Please show all lines of the records that include "from".

(Pictures paired with source code)
※ ※ ※
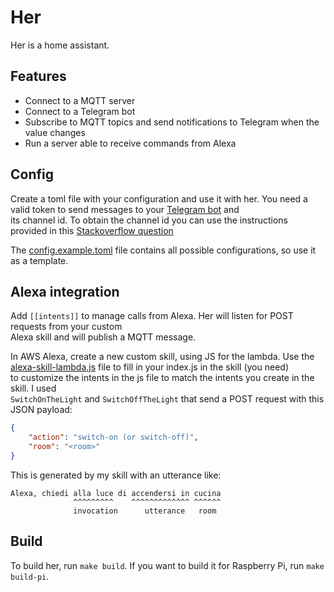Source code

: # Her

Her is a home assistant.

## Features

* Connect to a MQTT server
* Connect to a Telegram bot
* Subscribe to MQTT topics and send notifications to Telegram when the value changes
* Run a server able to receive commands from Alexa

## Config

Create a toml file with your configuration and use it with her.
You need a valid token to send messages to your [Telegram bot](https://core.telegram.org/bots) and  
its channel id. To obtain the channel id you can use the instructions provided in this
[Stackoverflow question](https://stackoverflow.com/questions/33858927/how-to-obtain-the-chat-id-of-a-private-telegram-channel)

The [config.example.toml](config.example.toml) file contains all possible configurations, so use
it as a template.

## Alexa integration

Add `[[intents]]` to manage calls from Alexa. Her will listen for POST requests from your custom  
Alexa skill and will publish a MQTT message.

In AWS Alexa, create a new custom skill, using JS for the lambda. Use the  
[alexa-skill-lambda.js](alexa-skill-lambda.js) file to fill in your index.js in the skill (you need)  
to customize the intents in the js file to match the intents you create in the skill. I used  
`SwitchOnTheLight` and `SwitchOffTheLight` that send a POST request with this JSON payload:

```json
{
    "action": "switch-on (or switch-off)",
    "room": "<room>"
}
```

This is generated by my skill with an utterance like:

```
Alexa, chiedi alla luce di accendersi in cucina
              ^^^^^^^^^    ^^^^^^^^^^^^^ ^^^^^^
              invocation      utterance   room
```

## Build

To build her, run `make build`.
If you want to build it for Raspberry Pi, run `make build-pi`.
※ ※ ※
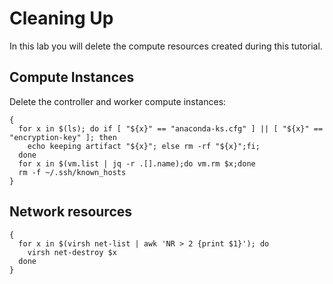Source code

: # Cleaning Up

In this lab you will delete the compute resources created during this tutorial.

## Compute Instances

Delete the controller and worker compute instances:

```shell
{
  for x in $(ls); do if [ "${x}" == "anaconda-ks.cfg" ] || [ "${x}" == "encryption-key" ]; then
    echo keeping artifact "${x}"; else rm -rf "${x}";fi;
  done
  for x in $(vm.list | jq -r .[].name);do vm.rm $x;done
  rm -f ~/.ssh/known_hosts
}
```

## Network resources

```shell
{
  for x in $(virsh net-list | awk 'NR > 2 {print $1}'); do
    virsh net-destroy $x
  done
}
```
※ ※ ※
== Answer box ==
* Run a server able to receive commands from Alexa
Add `[[intents]]` to manage calls from Alexa. Her will listen for POST requests from your custom  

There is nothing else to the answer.